Raw data –
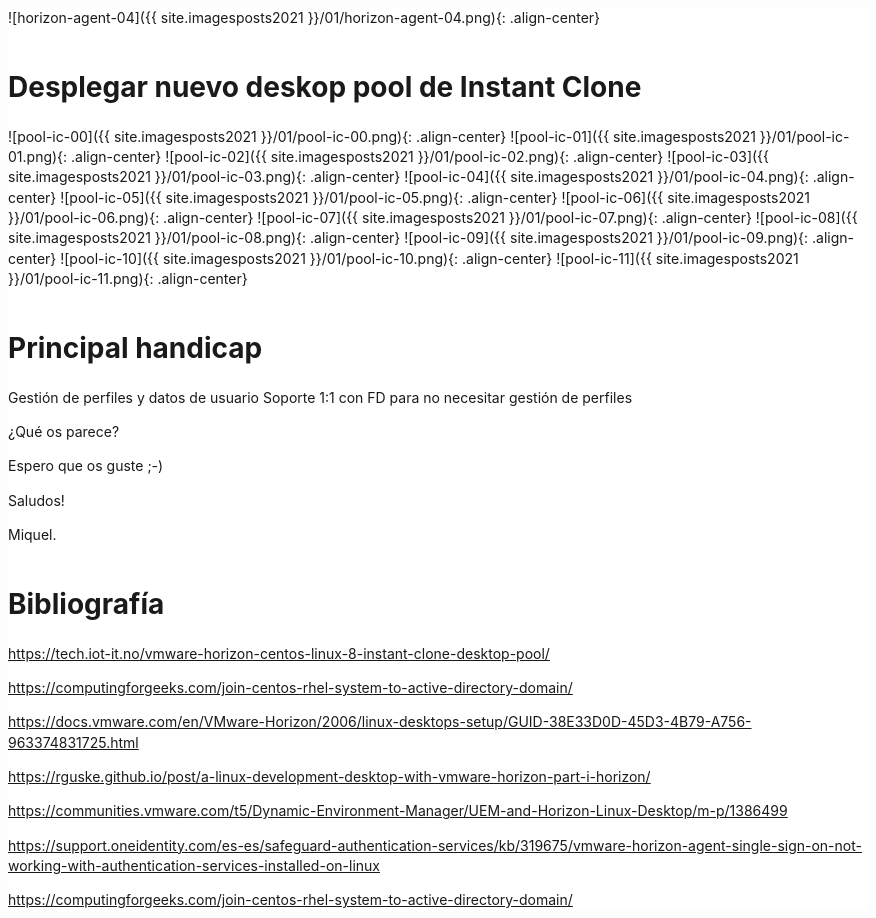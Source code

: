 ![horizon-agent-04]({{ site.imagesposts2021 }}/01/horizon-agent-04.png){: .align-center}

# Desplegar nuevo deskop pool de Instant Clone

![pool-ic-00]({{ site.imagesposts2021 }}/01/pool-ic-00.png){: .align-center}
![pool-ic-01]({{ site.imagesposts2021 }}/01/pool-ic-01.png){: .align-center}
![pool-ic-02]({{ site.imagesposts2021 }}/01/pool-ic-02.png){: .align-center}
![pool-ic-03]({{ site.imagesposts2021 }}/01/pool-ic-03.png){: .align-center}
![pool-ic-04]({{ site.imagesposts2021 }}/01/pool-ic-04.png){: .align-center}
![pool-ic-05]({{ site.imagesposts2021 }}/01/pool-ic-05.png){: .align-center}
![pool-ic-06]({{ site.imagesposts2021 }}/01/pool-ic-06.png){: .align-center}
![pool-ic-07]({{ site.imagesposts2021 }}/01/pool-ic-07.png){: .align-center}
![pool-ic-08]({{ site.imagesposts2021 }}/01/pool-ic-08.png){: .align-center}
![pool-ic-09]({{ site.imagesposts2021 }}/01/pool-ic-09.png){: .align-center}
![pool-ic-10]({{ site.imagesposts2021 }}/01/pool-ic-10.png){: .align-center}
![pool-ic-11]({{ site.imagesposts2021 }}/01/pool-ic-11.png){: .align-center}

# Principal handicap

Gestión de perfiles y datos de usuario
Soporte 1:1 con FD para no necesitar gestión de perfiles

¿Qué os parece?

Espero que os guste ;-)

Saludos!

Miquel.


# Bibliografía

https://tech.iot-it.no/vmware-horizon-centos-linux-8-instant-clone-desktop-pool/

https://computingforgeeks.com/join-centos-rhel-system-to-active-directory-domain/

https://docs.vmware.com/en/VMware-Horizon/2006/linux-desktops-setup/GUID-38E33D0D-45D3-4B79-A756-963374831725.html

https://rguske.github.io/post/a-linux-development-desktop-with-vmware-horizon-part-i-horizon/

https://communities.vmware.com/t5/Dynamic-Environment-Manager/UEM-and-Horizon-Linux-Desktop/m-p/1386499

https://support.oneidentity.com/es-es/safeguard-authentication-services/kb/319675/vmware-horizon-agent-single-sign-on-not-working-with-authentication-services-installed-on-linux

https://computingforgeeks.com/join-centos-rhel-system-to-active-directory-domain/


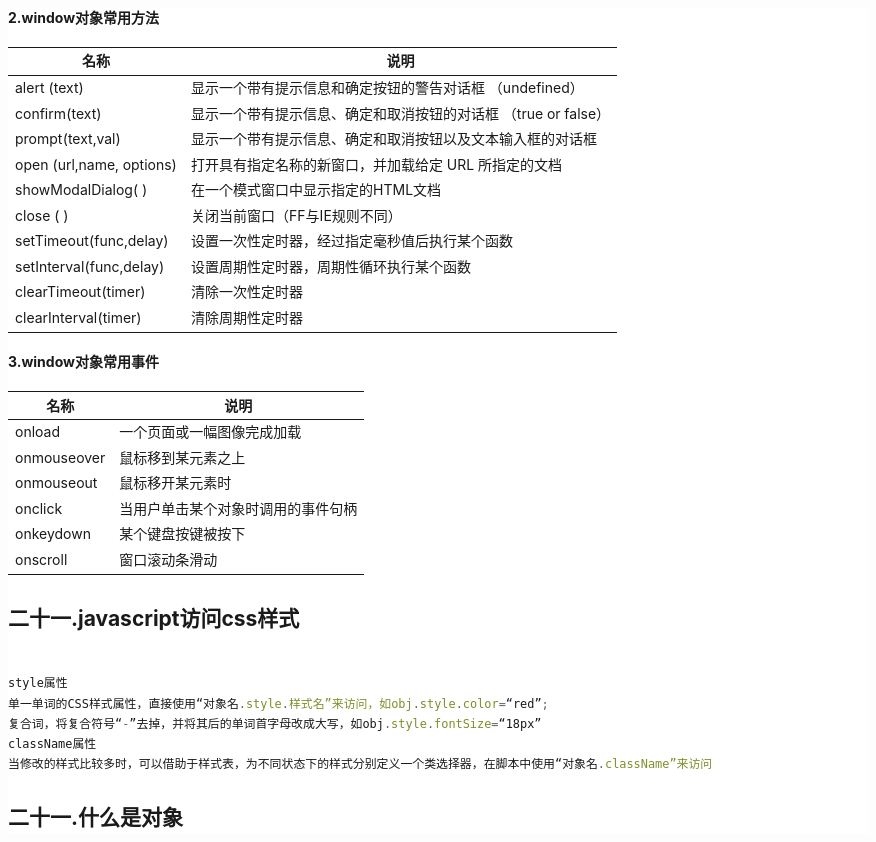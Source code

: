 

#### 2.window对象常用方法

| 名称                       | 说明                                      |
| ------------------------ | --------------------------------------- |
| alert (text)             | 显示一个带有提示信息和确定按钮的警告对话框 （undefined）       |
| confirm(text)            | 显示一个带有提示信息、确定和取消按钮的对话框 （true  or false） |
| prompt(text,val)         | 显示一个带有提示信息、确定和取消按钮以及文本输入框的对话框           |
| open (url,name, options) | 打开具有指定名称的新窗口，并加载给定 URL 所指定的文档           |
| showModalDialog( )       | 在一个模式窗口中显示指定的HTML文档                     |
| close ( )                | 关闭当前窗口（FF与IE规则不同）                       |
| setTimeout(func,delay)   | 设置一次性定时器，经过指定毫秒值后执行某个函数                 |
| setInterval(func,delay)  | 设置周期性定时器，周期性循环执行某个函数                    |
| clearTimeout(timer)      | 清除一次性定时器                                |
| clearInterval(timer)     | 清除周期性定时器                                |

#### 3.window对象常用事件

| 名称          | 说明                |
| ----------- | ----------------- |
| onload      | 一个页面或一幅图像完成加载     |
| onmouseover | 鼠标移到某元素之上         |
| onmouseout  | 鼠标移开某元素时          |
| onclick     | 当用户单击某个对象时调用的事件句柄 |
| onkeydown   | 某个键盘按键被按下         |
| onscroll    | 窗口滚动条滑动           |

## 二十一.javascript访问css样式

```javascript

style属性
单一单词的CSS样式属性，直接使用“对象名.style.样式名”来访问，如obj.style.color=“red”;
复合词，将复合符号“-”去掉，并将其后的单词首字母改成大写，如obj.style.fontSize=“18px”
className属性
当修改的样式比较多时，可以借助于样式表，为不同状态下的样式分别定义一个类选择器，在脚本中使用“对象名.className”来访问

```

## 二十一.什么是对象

Work to be completed –
Please retype every record above exactly, leaving out the pictures.

Solution for this task –
Source code

: ![horizon-agent-04]({{ site.imagesposts2021 }}/01/horizon-agent-04.png){: .align-center}

# Desplegar nuevo deskop pool de Instant Clone

![pool-ic-00]({{ site.imagesposts2021 }}/01/pool-ic-00.png){: .align-center}
![pool-ic-01]({{ site.imagesposts2021 }}/01/pool-ic-01.png){: .align-center}
![pool-ic-02]({{ site.imagesposts2021 }}/01/pool-ic-02.png){: .align-center}
![pool-ic-03]({{ site.imagesposts2021 }}/01/pool-ic-03.png){: .align-center}
![pool-ic-04]({{ site.imagesposts2021 }}/01/pool-ic-04.png){: .align-center}
![pool-ic-05]({{ site.imagesposts2021 }}/01/pool-ic-05.png){: .align-center}
![pool-ic-06]({{ site.imagesposts2021 }}/01/pool-ic-06.png){: .align-center}
![pool-ic-07]({{ site.imagesposts2021 }}/01/pool-ic-07.png){: .align-center}
![pool-ic-08]({{ site.imagesposts2021 }}/01/pool-ic-08.png){: .align-center}
![pool-ic-09]({{ site.imagesposts2021 }}/01/pool-ic-09.png){: .align-center}
![pool-ic-10]({{ site.imagesposts2021 }}/01/pool-ic-10.png){: .align-center}
![pool-ic-11]({{ site.imagesposts2021 }}/01/pool-ic-11.png){: .align-center}

# Principal handicap

Gestión de perfiles y datos de usuario
Soporte 1:1 con FD para no necesitar gestión de perfiles

¿Qué os parece?

Espero que os guste ;-)

Saludos!

Miquel.


# Bibliografía

https://tech.iot-it.no/vmware-horizon-centos-linux-8-instant-clone-desktop-pool/

https://computingforgeeks.com/join-centos-rhel-system-to-active-directory-domain/

https://docs.vmware.com/en/VMware-Horizon/2006/linux-desktops-setup/GUID-38E33D0D-45D3-4B79-A756-963374831725.html

https://rguske.github.io/post/a-linux-development-desktop-with-vmware-horizon-part-i-horizon/

https://communities.vmware.com/t5/Dynamic-Environment-Manager/UEM-and-Horizon-Linux-Desktop/m-p/1386499

https://support.oneidentity.com/es-es/safeguard-authentication-services/kb/319675/vmware-horizon-agent-single-sign-on-not-working-with-authentication-services-installed-on-linux

https://computingforgeeks.com/join-centos-rhel-system-to-active-directory-domain/


Source code

: 

#### 2.window对象常用方法

| 名称                       | 说明                                      |
| ------------------------ | --------------------------------------- |
| alert (text)             | 显示一个带有提示信息和确定按钮的警告对话框 （undefined）       |
| confirm(text)            | 显示一个带有提示信息、确定和取消按钮的对话框 （true  or false） |
| prompt(text,val)         | 显示一个带有提示信息、确定和取消按钮以及文本输入框的对话框           |
| open (url,name, options) | 打开具有指定名称的新窗口，并加载给定 URL 所指定的文档           |
| showModalDialog( )       | 在一个模式窗口中显示指定的HTML文档                     |
| close ( )                | 关闭当前窗口（FF与IE规则不同）                       |
| setTimeout(func,delay)   | 设置一次性定时器，经过指定毫秒值后执行某个函数                 |
| setInterval(func,delay)  | 设置周期性定时器，周期性循环执行某个函数                    |
| clearTimeout(timer)      | 清除一次性定时器                                |
| clearInterval(timer)     | 清除周期性定时器                                |

#### 3.window对象常用事件

| 名称          | 说明                |
| ----------- | ----------------- |
| onload      | 一个页面或一幅图像完成加载     |
| onmouseover | 鼠标移到某元素之上         |
| onmouseout  | 鼠标移开某元素时          |
| onclick     | 当用户单击某个对象时调用的事件句柄 |
| onkeydown   | 某个键盘按键被按下         |
| onscroll    | 窗口滚动条滑动           |

## 二十一.javascript访问css样式

```javascript

style属性
单一单词的CSS样式属性，直接使用“对象名.style.样式名”来访问，如obj.style.color=“red”;
复合词，将复合符号“-”去掉，并将其后的单词首字母改成大写，如obj.style.fontSize=“18px”
className属性
当修改的样式比较多时，可以借助于样式表，为不同状态下的样式分别定义一个类选择器，在脚本中使用“对象名.className”来访问

```

## 二十一.什么是对象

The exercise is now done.